JavaScript/Node.js: Complete Integration Example

const axios = require('axios');

class QwenClient {
  constructor(apiKey) {
    this.apiKey = apiKey;
    this.endpoint = 'https://integrate.api.nvidia.com/v1/chat/completions';
    this.model = 'qwen/qwen3.5-397b-a17b';
  }

  async chat(message, options = {}) {
    const { systemPrompt, temperature = 0.7, maxTokens = 2048, thinking = false } = options;

    const messages = [];
    if (systemPrompt) {
      messages.push({ role: 'system', content: systemPrompt });
    }
    messages.push({ role: 'user', content: message });

    const payload = {
      messages,
      model: this.model,
      temperature,
      max_tokens: maxTokens,
      ...(thinking && { chat_template_kwargs: { thinking: true } })
    };

    try {
      const response = await axios.post(this.endpoint, payload, {
        headers: {
          'Authorization': `Bearer ${this.apiKey}`,
          'Content-Type': 'application/json'
        },
        timeout: 60000
      });

      return response.data;
    } catch (error) {
      console.error('API Error:', error.response?.data || error.message);
      throw error;
    }
  }

  async chatWithImage(message, imageBase64, options = {}) {
    const { temperature = 0.7, maxTokens = 2048 } = options;

    const payload = {
      messages: [{
        role: 'user',
        content: [
          { type: 'image_url', image_url: { url: `data:image/png;base64,${imageBase64}` } },
          { type: 'text', text: message }
        ]
      }],
      model: this.model,
      temperature,
      max_tokens: maxTokens
    };

    const response = await axios.post(this.endpoint, payload, {
      headers: {
        'Authorization': `Bearer ${this.apiKey}`,
        'Content-Type': 'application/json'
      }
    });

    return response.data;
  }
}

// Usage
const client = new QwenClient(process.env.NVIDIA_API_KEY);

// Text chat
const result = await client.chat('What is the advantage of MoE architecture?');
console.log(result.choices[0].message.content);

// With thinking enabled
const deepResult = await client.chat('Explain how reasoning works in LLMs', {
  thinking: true
});
console.log(deepResult.choices[0].message.content);

Advanced Features: Thinking Mode and Tool Calling

Thinking Mode

Qwen3.5 supports an advanced "thinking" mode that enables the model to show its reasoning process.

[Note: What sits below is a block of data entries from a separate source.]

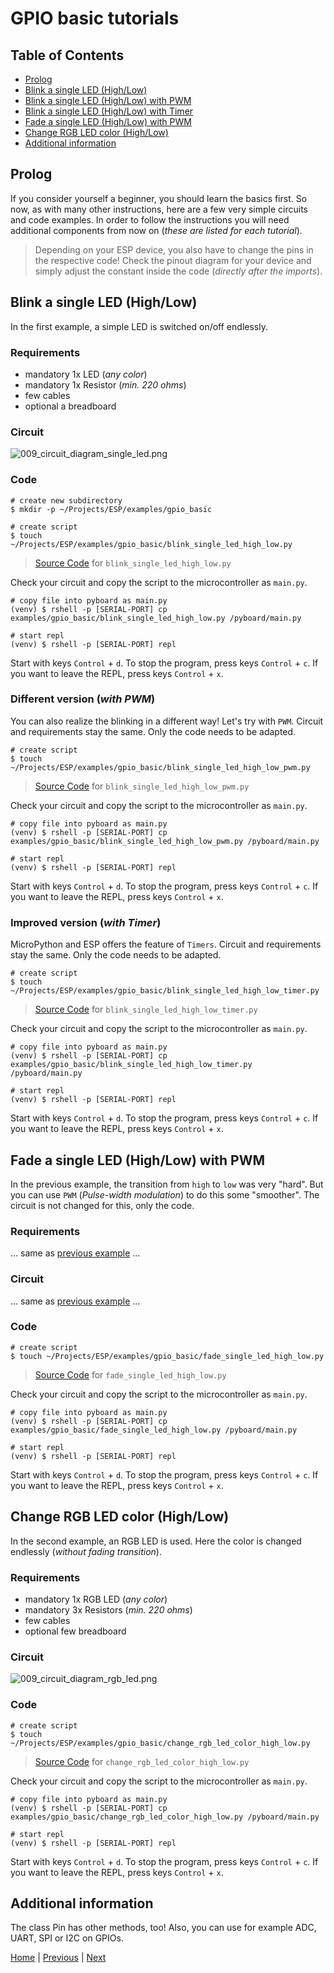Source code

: # GPIO basic tutorials

## Table of Contents

- [Prolog](#prolog)
- [Blink a single LED (High/Low)](#blink-a-single-led-highlow)
- [Blink a single LED (High/Low) with PWM](#different-version-with-pwm)
- [Blink a single LED (High/Low) with Timer](#improved-version-with-timer)
- [Fade a single LED (High/Low) with PWM](#fade-a-single-led-highlow-with-pwm)
- [Change RGB LED color (High/Low)](#change-rgb-led-color-highlow)
- [Additional information](#additional-information)

## Prolog

If you consider yourself a beginner, you should learn the basics first. So now, as with many other instructions, here are a few very simple circuits and code examples. In order to follow the instructions you will need additional components from now on (_these are listed for each tutorial_).

> Depending on your ESP device, you also have to change the pins in the respective code! Check the pinout diagram for your device and simply adjust the constant inside the code (_directly after the imports_).

## Blink a single LED (High/Low)

In the first example, a simple LED is switched on/off endlessly.

### Requirements

- mandatory 1x LED (_any color_)
- mandatory 1x Resistor (_min. 220 ohms_)
- few cables
- optional a breadboard

### Circuit

![009_circuit_diagram_single_led.png](../images/examples/009_circuit_diagram_single_led.png)

### Code

```shell
# create new subdirectory
$ mkdir -p ~/Projects/ESP/examples/gpio_basic

# create script
$ touch ~/Projects/ESP/examples/gpio_basic/blink_single_led_high_low.py
```

> [Source Code](../examples/gpio_basic/blink_single_led_high_low.py) for `blink_single_led_high_low.py`

Check your circuit and copy the script to the microcontroller as `main.py`.

```shell
# copy file into pyboard as main.py
(venv) $ rshell -p [SERIAL-PORT] cp examples/gpio_basic/blink_single_led_high_low.py /pyboard/main.py

# start repl
(venv) $ rshell -p [SERIAL-PORT] repl
```

Start with keys `Control` + `d`. To stop the program, press keys `Control` + `c`. If you want to leave the REPL, press keys `Control` + `x`.

### Different version (_with PWM_)

You can also realize the blinking in a different way! Let's try with `PWM`. Circuit and requirements stay the same. Only the code needs to be adapted.

```shell
# create script
$ touch ~/Projects/ESP/examples/gpio_basic/blink_single_led_high_low_pwm.py
```

> [Source Code](../examples/gpio_basic/blink_single_led_high_low_pwm.py) for `blink_single_led_high_low_pwm.py`

Check your circuit and copy the script to the microcontroller as `main.py`.

```shell
# copy file into pyboard as main.py
(venv) $ rshell -p [SERIAL-PORT] cp examples/gpio_basic/blink_single_led_high_low_pwm.py /pyboard/main.py

# start repl
(venv) $ rshell -p [SERIAL-PORT] repl
```

Start with keys `Control` + `d`. To stop the program, press keys `Control` + `c`. If you want to leave the REPL, press keys `Control` + `x`.

### Improved version (_with Timer_)

MicroPython and ESP offers the feature of `Timers`. Circuit and requirements stay the same. Only the code needs to be adapted.

```shell
# create script
$ touch ~/Projects/ESP/examples/gpio_basic/blink_single_led_high_low_timer.py
```

> [Source Code](../examples/gpio_basic/blink_single_led_high_low_timer.py) for `blink_single_led_high_low_timer.py`

Check your circuit and copy the script to the microcontroller as `main.py`.

```shell
# copy file into pyboard as main.py
(venv) $ rshell -p [SERIAL-PORT] cp examples/gpio_basic/blink_single_led_high_low_timer.py /pyboard/main.py

# start repl
(venv) $ rshell -p [SERIAL-PORT] repl
```

Start with keys `Control` + `d`. To stop the program, press keys `Control` + `c`. If you want to leave the REPL, press keys `Control` + `x`.

## Fade a single LED (High/Low) with PWM

In the previous example, the transition from `high` to `low` was very "hard". But you can use `PWM` (_Pulse-width modulation_) to do this some "smoother". The circuit is not changed for this, only the code.

### Requirements

... same as [previous example](#requirements) ...

### Circuit

... same as [previous example](#circuit) ...

### Code

```shell
# create script
$ touch ~/Projects/ESP/examples/gpio_basic/fade_single_led_high_low.py
```

> [Source Code](../examples/gpio_basic/fade_single_led_high_low.py) for `fade_single_led_high_low.py`

Check your circuit and copy the script to the microcontroller as `main.py`.

```shell
# copy file into pyboard as main.py
(venv) $ rshell -p [SERIAL-PORT] cp examples/gpio_basic/fade_single_led_high_low.py /pyboard/main.py

# start repl
(venv) $ rshell -p [SERIAL-PORT] repl
```

Start with keys `Control` + `d`. To stop the program, press keys `Control` + `c`. If you want to leave the REPL, press keys `Control` + `x`.

## Change RGB LED color (High/Low)

In the second example, an RGB LED is used. Here the color is changed endlessly (_without fading transition_).

### Requirements

- mandatory 1x RGB LED (_any color_)
- mandatory 3x Resistors (_min. 220 ohms_)
- few cables
- optional few breadboard

### Circuit

![009_circuit_diagram_rgb_led.png](../images/examples/009_circuit_diagram_rgb_led.png)

### Code

```shell
# create script
$ touch ~/Projects/ESP/examples/gpio_basic/change_rgb_led_color_high_low.py
```

> [Source Code](../examples/gpio_basic/change_rgb_led_color_high_low.py) for `change_rgb_led_color_high_low.py`

Check your circuit and copy the script to the microcontroller as `main.py`.

```shell
# copy file into pyboard as main.py
(venv) $ rshell -p [SERIAL-PORT] cp examples/gpio_basic/change_rgb_led_color_high_low.py /pyboard/main.py

# start repl
(venv) $ rshell -p [SERIAL-PORT] repl
```

Start with keys `Control` + `d`. To stop the program, press keys `Control` + `c`. If you want to leave the REPL, press keys `Control` + `x`.

## Additional information

The class Pin has other methods, too! Also, you can use for example ADC, UART, SPI or I2C on GPIOs.

[Home](https://github.com/Lupin3000/ESP) | [Previous](./008_bluetooth_tutorials.md) | [Next](./010_sound_tutorials.md)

This is particularly useful for complex problem-solving tasks.

payload = {
    "messages": [{"role": "user", "content": "Solve this step by step: If a train travels 120km in 2 hours, what is its speed?"}],
    "model": "qwen/qwen3.5-397b-a17b",
    "chat_template_kwargs": {"thinking": True},
    "max_tokens": 4096,
}

response = session.post(invoke_url, headers=headers, json=payload)
result = response.json()
print(result['choices'][0]['message']['content'])

Tool Calling

Qwen3.5 supports function calling through OpenAI-compatible tools. This enables you to build agentic applications that can execute real actions.

import json

# Define tools for the model to use
tools = [
    {
        "type": "function",
        "function": {
            "name": "get_weather",
            "description": "Get current weather for a location",
            "parameters": {
                "type": "object",
                "properties": {
                    "location": {"type": "string", "description": "City name"}
                },
                "required": ["location"]
            }
        }
    }
]

payload = {
    "messages": [
        {"role": "user", "content": "What's the weather like in Tokyo?"}
    ],
    "model": "qwen/qwen3.5-397b-a17b",
    "tools": tools,
    "tool_choice": "auto"
}

response = session.post(invoke_url, headers=headers, json=payload)
result = response.json()

# Check if model wants to call a tool
if 'tool_calls' in result['choices'][0]['message']:
    tool_call = result['choices'][0]['message']['tool_calls'][0]
    print(f"Model wants to call: {tool_call['function']['name']}")
    print(f"Arguments: {tool_call['function']['arguments']}")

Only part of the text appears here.